■ **Your instructions**: Scan the material below for the word "label", then copy every line in which it appears.

● ● ● ●

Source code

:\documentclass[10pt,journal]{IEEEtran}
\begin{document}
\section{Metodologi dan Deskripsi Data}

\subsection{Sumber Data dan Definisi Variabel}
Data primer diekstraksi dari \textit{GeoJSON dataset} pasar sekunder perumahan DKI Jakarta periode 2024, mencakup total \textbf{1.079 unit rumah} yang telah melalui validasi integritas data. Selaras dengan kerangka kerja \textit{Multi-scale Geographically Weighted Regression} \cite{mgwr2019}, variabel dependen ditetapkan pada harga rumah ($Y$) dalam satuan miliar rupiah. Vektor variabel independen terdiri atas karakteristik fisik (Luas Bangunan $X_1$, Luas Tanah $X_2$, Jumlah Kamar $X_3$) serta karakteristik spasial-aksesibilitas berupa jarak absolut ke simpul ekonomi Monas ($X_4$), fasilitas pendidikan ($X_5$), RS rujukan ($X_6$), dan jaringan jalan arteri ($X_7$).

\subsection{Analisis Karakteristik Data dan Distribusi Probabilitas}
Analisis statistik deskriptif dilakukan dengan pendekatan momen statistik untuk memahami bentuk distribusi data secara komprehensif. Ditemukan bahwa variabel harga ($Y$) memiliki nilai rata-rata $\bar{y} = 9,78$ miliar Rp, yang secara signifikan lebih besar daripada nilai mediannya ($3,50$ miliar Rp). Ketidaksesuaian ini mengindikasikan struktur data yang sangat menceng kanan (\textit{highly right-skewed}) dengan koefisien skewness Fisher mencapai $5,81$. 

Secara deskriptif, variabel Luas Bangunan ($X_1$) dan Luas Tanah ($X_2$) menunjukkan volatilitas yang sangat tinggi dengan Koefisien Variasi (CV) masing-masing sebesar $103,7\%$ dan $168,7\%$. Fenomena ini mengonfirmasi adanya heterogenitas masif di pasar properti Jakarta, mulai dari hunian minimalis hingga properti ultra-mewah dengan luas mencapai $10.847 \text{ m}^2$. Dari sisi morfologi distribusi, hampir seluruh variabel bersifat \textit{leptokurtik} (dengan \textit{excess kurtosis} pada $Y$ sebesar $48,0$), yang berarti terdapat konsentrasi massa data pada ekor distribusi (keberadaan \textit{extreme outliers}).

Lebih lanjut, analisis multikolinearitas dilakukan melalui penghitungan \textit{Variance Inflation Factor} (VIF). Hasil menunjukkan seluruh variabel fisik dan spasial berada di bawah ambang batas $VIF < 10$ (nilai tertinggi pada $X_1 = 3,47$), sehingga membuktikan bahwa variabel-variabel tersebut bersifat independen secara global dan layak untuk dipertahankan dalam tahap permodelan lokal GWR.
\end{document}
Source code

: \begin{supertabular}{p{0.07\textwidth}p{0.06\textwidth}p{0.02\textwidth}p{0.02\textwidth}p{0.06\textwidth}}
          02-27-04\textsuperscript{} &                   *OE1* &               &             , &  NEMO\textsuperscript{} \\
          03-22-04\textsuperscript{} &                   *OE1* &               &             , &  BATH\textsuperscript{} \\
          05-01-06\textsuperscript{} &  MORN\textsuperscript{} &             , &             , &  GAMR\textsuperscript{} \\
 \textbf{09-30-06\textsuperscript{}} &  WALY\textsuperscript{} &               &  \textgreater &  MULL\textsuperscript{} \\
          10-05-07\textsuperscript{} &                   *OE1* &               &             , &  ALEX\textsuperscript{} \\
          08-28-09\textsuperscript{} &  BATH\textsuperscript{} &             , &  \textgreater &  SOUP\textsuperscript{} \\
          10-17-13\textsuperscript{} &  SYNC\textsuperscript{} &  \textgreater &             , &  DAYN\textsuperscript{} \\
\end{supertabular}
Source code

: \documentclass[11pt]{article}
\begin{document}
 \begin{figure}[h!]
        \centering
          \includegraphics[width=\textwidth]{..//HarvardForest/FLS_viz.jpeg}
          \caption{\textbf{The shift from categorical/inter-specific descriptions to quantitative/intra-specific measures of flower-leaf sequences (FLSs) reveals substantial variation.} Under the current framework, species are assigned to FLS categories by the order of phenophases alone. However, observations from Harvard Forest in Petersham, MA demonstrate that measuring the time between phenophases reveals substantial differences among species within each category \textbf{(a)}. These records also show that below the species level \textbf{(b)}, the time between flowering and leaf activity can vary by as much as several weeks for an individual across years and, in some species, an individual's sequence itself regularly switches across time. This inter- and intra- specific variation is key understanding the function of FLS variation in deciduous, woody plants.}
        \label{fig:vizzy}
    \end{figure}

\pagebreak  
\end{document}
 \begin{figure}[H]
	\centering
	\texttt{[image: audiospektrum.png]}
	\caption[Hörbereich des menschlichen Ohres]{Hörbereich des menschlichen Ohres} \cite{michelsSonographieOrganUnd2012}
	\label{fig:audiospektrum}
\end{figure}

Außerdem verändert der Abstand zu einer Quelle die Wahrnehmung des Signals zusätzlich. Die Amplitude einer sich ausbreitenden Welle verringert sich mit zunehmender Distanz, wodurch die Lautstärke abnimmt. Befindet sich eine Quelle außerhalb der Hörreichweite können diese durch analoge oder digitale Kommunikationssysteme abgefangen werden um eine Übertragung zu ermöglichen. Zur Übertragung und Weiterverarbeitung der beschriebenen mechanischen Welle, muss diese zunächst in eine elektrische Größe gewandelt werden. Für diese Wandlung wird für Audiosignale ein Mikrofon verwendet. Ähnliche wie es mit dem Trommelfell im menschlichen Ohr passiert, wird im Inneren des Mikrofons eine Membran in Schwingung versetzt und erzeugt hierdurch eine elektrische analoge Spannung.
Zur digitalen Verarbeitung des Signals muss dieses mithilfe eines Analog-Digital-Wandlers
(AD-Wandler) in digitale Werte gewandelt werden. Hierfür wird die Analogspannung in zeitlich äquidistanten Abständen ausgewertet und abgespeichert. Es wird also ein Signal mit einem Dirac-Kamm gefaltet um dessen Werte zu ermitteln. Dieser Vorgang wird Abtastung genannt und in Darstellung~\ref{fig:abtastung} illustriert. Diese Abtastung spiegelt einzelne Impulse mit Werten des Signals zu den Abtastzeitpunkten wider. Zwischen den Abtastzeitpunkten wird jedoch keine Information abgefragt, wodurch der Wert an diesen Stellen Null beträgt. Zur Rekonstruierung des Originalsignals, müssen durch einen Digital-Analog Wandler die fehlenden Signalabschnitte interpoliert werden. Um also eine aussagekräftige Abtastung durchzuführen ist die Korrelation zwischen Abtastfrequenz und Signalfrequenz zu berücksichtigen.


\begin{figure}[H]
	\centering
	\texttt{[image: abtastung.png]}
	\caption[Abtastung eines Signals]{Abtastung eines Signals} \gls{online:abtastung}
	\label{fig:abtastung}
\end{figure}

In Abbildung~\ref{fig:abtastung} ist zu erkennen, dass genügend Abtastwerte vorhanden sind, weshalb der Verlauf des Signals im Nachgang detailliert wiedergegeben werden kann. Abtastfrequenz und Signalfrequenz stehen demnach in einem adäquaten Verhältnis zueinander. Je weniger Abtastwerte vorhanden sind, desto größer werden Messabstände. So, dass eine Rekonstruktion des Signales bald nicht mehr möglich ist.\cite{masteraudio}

● ● ● ●

■ **Task output**:
        \label{fig:vizzy}
	\label{fig:audiospektrum}
	\label{fig:abtastung}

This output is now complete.